About this exercise: With the images omitted, return all of the entries exactly as they stand.

Material to process:
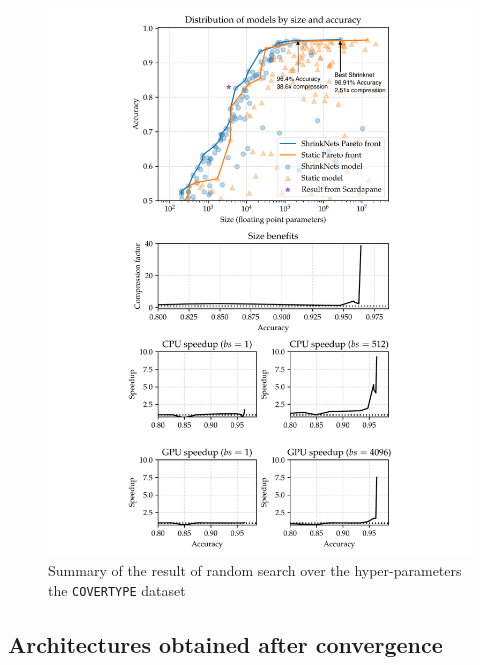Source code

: \begin{figure}[t]
\begin{minipage}{2.7in}
\centering\includegraphics[width=\columnwidth]{COVER_FC_summary-arrows}
\vspace*{-10mm}
\caption{\label{figure_COVER} Summary of the result of random
search over the hyper-parameters the \texttt{COVERTYPE} dataset
}
\vspace*{-5mm}
\end{minipage}
\end{figure}

\subsection{Architectures obtained after convergence}

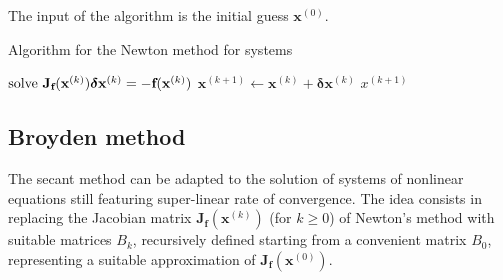 \documentclass[12pt, a4paper]{report}
\newtheorem[style=M,bodystyle=\normalfont]{theorem}{Theorem}
\newtheorem[style=M,bodystyle=\normalfont]{proposition}{Proposition}
\newtheorem[style=M,bodystyle=\normalfont]{corollary}{Corollary}
\newtheorem[style=M,bodystyle=\normalfont]{lemma}{Lemma}
\newtheorem[style=M,bodystyle=\normalfont]{definition}{Definition}
\begin{document}
    The input of the algorithm is the initial guess $\textbf{x}^{(0)}$. 
    \begin{algorithm}[H]
        \caption{Algorithm for the Newton method for systems}
            \begin{algorithmic}[1]
                    \State $\textnormal{solve  } \textbf{J}_{\textbf{f}}(\textbf{x}^{(k)})\boldsymbol{\delta}\textbf{x}^{(k)}=-\textbf{f}(\textbf{x}^{(k)})$
                    \State $\textbf{x}^{(k+1)} \leftarrow \textbf{x}^{(k)}+\boldsymbol{\delta}\textbf{x}^{(k)}$
                        \State \Return $x^{(k+1)}$
                    \EndIf
                \EndFor
            \end{algorithmic}
    \end{algorithm}

    \subsection{Broyden method}
    The secant method can be adapted to the solution of systems of nonlinear equations still featuring super-linear rate of convergence. The idea consists in replacing the Jacobian 
    matrix $\textbf{J}_{\textbf{f}}(\textbf{x}^{(k)})$ (for $k \geq 0$) of Newton's method with suitable matrices $B_k$, recursively defined starting from a convenient matrix $B_0$, 
    representing a suitable approximation of $\textbf{J}_{\textbf{f}}(\textbf{x}^{(0)})$.
    
\end{document}
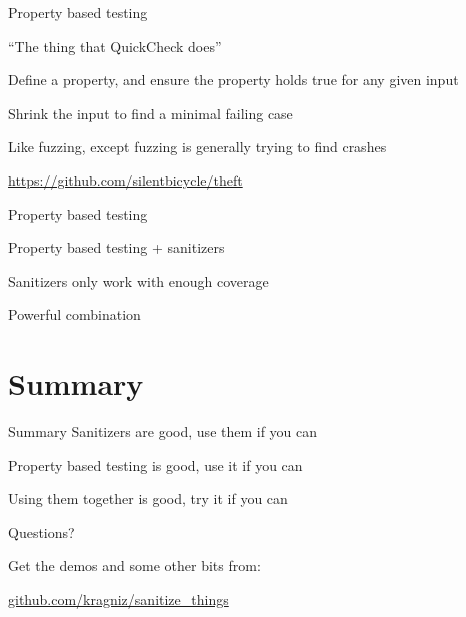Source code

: \documentclass[10pt]{beamer}
\begin{document}
\begin{frame}[fragile]{Property based testing}
 
 ``The thing that QuickCheck does''
 
 Define a property, and ensure the property holds true for any given input
 
 Shrink the input to find a minimal failing case
 
 Like fuzzing, except fuzzing is generally trying to find crashes
 
 \url{https://github.com/silentbicycle/theft}

\end{frame}

\begin{frame}[fragile]{Property based testing}
 
 Property based testing + sanitizers
 
 Sanitizers only work with enough coverage
 
 Powerful combination
 
\end{frame}

\section{Summary}

\begin{frame}[fragile]{Summary}
 Sanitizers are good, use them if you can
 
 Property based testing is good, use it if you can
 
 Using them together is good, try it if you can

\end{frame}


\begin{frame}{Questions?}

  Get the demos and some other bits from:

  \begin{center}\url{github.com/kragniz/sanitize_things}\end{center}

\end{frame}
\end{document}
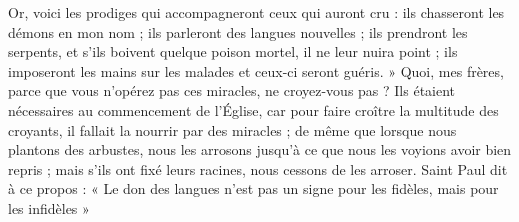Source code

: Or, voici les prodiges qui accompagneront ceux qui auront cru : ils chasseront les démons en mon nom ; ils parleront des langues nouvelles ; ils prendront les serpents, et s’ils boivent quelque poison mortel, il ne leur nuira point ; ils imposeront les mains sur les malades et ceux-ci seront guéris. » Quoi, mes frères, parce que vous n’opérez pas ces miracles, ne croyez-vous pas ? Ils étaient nécessaires au commencement de l’Église, car pour faire croître la multitude des croyants, il fallait la nourrir par des miracles ; de même que lorsque nous plantons des arbustes, nous les arrosons jusqu’à ce que nous les voyions avoir bien repris ; mais s’ils ont fixé leurs racines, nous cessons de les arroser. Saint Paul dit à ce propos : « Le don des langues n’est pas un signe pour les fidèles, mais pour les infidèles »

The completed task:
Source code

: \begin{figure}[t]
\begin{minipage}{2.7in}
\centering\includegraphics[width=\columnwidth]{COVER_FC_summary-arrows}
\vspace*{-10mm}
\caption{\label{figure_COVER} Summary of the result of random
search over the hyper-parameters the \texttt{COVERTYPE} dataset
}
\vspace*{-5mm}
\end{minipage}
\end{figure}

\subsection{Architectures obtained after convergence}

 \documentclass[12pt, a4paper]{report}
\newtheorem[style=M,bodystyle=\normalfont]{theorem}{Theorem}
\newtheorem[style=M,bodystyle=\normalfont]{proposition}{Proposition}
\newtheorem[style=M,bodystyle=\normalfont]{corollary}{Corollary}
\newtheorem[style=M,bodystyle=\normalfont]{lemma}{Lemma}
\newtheorem[style=M,bodystyle=\normalfont]{definition}{Definition}
\begin{document}
    The input of the algorithm is the initial guess $\textbf{x}^{(0)}$. 
    \begin{algorithm}[H]
        \caption{Algorithm for the Newton method for systems}
            \begin{algorithmic}[1]
                    \State $\textnormal{solve  } \textbf{J}_{\textbf{f}}(\textbf{x}^{(k)})\boldsymbol{\delta}\textbf{x}^{(k)}=-\textbf{f}(\textbf{x}^{(k)})$
                    \State $\textbf{x}^{(k+1)} \leftarrow \textbf{x}^{(k)}+\boldsymbol{\delta}\textbf{x}^{(k)}$
                        \State \Return $x^{(k+1)}$
                    \EndIf
                \EndFor
            \end{algorithmic}
    \end{algorithm}

    \subsection{Broyden method}
    The secant method can be adapted to the solution of systems of nonlinear equations still featuring super-linear rate of convergence. The idea consists in replacing the Jacobian 
    matrix $\textbf{J}_{\textbf{f}}(\textbf{x}^{(k)})$ (for $k \geq 0$) of Newton's method with suitable matrices $B_k$, recursively defined starting from a convenient matrix $B_0$, 
    representing a suitable approximation of $\textbf{J}_{\textbf{f}}(\textbf{x}^{(0)})$.
    
\end{document}
Source code

: \documentclass[10pt]{beamer}
\begin{document}
\begin{frame}[fragile]{Property based testing}
 
 ``The thing that QuickCheck does''
 
 Define a property, and ensure the property holds true for any given input
 
 Shrink the input to find a minimal failing case
 
 Like fuzzing, except fuzzing is generally trying to find crashes
 
 \url{https://github.com/silentbicycle/theft}

\end{frame}

\begin{frame}[fragile]{Property based testing}
 
 Property based testing + sanitizers
 
 Sanitizers only work with enough coverage
 
 Powerful combination
 
\end{frame}

\section{Summary}

\begin{frame}[fragile]{Summary}
 Sanitizers are good, use them if you can
 
 Property based testing is good, use it if you can
 
 Using them together is good, try it if you can

\end{frame}


\begin{frame}{Questions?}

  Get the demos and some other bits from:

  \begin{center}\url{github.com/kragniz/sanitize_things}\end{center}

\end{frame}
\end{document}
Source code

: Or, voici les prodiges qui accompagneront ceux qui auront cru : ils chasseront les démons en mon nom ; ils parleront des langues nouvelles ; ils prendront les serpents, et s’ils boivent quelque poison mortel, il ne leur nuira point ; ils imposeront les mains sur les malades et ceux-ci seront guéris. » Quoi, mes frères, parce que vous n’opérez pas ces miracles, ne croyez-vous pas ? Ils étaient nécessaires au commencement de l’Église, car pour faire croître la multitude des croyants, il fallait la nourrir par des miracles ; de même que lorsque nous plantons des arbustes, nous les arrosons jusqu’à ce que nous les voyions avoir bien repris ; mais s’ils ont fixé leurs racines, nous cessons de les arroser. Saint Paul dit à ce propos : « Le don des langues n’est pas un signe pour les fidèles, mais pour les infidèles »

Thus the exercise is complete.